Es curiosa la relación amor-odio que tenemos con la realidad. Si bien solemos perseguir aquello que nos es placentero, vivimos en constante rebelión con aquello que no nos gusta, esforzándonos por controlar todo lo que nos incomoda o nos daña. Realizamos multitud de esfuerzos inútiles para forzar un determinado discurrir de la vida cuando, en realidad, está lejos de nuestro control.

Una de las estrategias que solemos usar es la negación. No querer ver aquello que es evidente. Esta suele surgir como mecanismo de protección, que durante un tiempo puede funcionar. A veces, aprendemos esta manera de afrontamiento en el núcleo familiar. Por ejemplo, hay familias en las que no se habla de los eventos importantes que ocurren ni de los conflictos que se generan, como si al no hablar de ello no existieran y no permitieras a la realidad colarse hasta tu conciencia. Es como si hiciera falta la palabra y la comunicación para que la realidad exista en nosotros y que si no hablaras de ella (con los demás o en el propio pensamiento) se desvaneciera como un sueño que al despertar no recuerdas. Pero no es posible negar la realidad: permanece en nosotros como una especie de olor que nos impregna. La realidad forma parte de nosotros mismos, y a veces es como una sombra en nuestra conciencia que nos sigue afectando. Y a menudo, corremos el peligro de no ser capaces de reconocerla por nuestra ceguera.

Si bien es cierto que en el momento de negación evitamos las emociones desagradables, como la tristeza, el enfado o la decepción, y el tener que reaccionar, en realidad estamos retrasando el momento de hacerlo. No es cierto que vivir ignorando aquello que no nos gusta solucione nada. Es más, cuando aprendemos a “no afrontar” la realidad de esta manera, dejamos de aprender lecciones muy valiosas como la de saber gestionar las propias emociones y los conflictos. Nos convertimos en personas que no están en contacto con la realidad, con nosotros mismos y, por extensión, no alcanzamos a conectar con los demás.

Estar en contacto con nosotros mismos, nuestras emociones y nuestro mundo interior y el exterior, es lo que nos permite vivir integrados con la vida.

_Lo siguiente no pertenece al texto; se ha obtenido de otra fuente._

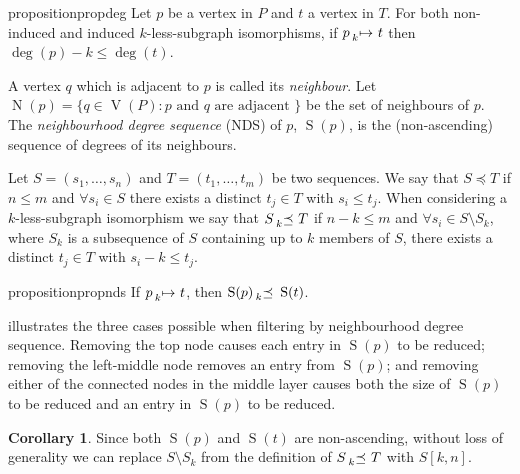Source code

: \documentclass[letterpaper]{article}
\theoremstyle{definition}
\newtheorem{corollary}{Corollary}
\newcommand{\lessmap}[1]{\prescript{}{#1}{\mapsto}\ }
\newcommand{\lesspreceq}[1]{\prescript{}{#1}{\preceq}\ }
\newcommand{\V}{\operatorname{V}}
\newcommand{\N}{\operatorname{N}}
\newcommand{\nds}{\operatorname{S}}
\begin{document}
\begin{restatable}{proposition}{propdeg}\label{prop:deg}
    Let $p$ be a vertex in $P$ and $t$ a vertex in $T$. For both non-induced and induced
    $k$-less-subgraph isomorphisms, if $p \lessmap{k} t$ then
    $\deg(p) - k \le \deg(t)$.
\end{restatable}

A vertex $q$ which is adjacent to $p$ is called its \emph{neighbour}.  Let $\N(p) = \{ q \in \V(P) :
 p \text{ and } q \text{ are adjacent }\}$ be the set of neighbours of $p$.  The \emph{neighbourhood
degree sequence} (NDS) of $p$, $\nds(p)$, is the (non-ascending) sequence of degrees of its
neighbours.

Let $S = ( s_1 , \ldots , s_n )$ and $T = ( t_1 , \ldots , t_m)$ be two sequences.  We say that $S
\preceq T$ if $n \leq m$ and $\forall s_i \in S$ there exists a distinct $t_j \in T$ with $s_i \leq
t_j$.  When considering a $k$-less-subgraph isomorphism we say that $S \lesspreceq{k}
T$ if $n - k \leq m$ and $\forall s_i \in S \setminus S_k$, where $S_k$ is a subsequence of $S$
containing up to $k$ members of $S$, there exists a distinct $t_j \in T$ with $s_i - k \leq t_j$.


\begin{restatable}{proposition}{propnds}\label{prop:nds}
If $p \lessmap{k} t$, then $\nds(p) \lesspreceq{k} \nds(t)$.
\end{restatable}

 illustrates the three cases possible when filtering by neighbourhood degree
sequence.  Removing the top node causes each entry in $\nds(p)$ to be reduced; removing the
left-middle node removes an entry from $\nds(p)$; and removing either of the connected nodes in the
middle layer causes both the size of $\nds(p)$ to be reduced and an entry in $\nds(p)$ to be reduced.

\begin{corollary}
Since both $\nds(p)$ and $\nds(t)$ are non-ascending, without loss of generality we can replace
$S \setminus S_k$ from the definition of $S \lesspreceq{k} T$ with $S[k, n]$.
\end{corollary}


\end{document}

Mirar la realidad nos da la oportunidad de aceptar lo que ocurre y de aceptarnos, a su vez. No significa que en la realidad no exista el dolor, porque el dolor es parte de la vida y se aprende a vivirlo y gestionarlo y a crecer tras su paso. Es una quimera pretender huir del dolor, ya que siempre nos alcanza y no reconocerlo nos impide pasar por él en las mejores condiciones. Ver nos permite vivir.

El escape nos puede funcionar por un tiempo, pero normalmente la falta de contacto con lo real acaba manifestándose de alguna manera destructiva, como trastornos mentales, adicciones, egoísmo, despotismo, problemas en las relaciones con los demás. No siempre es fácil mirarse a uno mismo. Salir de la ignorancia para enfrentarnos a nosotros puede ser duro. Pero es el inicio de la reconciliación con nosotros mismos, de un crecimiento. Es el inicio para aprender a aceptarnos, cuidarnos y querernos. Negarse a uno mismo y a la realidad es imposible, y el intento desesperado de hacerlo no está libre de consecuencias. Es una forma más de maltratarnos.

La realidad es fascinante en sí misma, aquí y ahora. Bucear, explorarla, experimentarla, llenarla de contenido, nos conduce al bienestar. En cambio, si nos dejamos llevar por la ignorancia construimos un muro alrededor de nosotros mismos que nos va dejando cada vez más aislados, sin tierra firme donde pisar.

Como dijo el famoso poeta Antonio Machado: “Peor que ver la realidad negra es no verla”.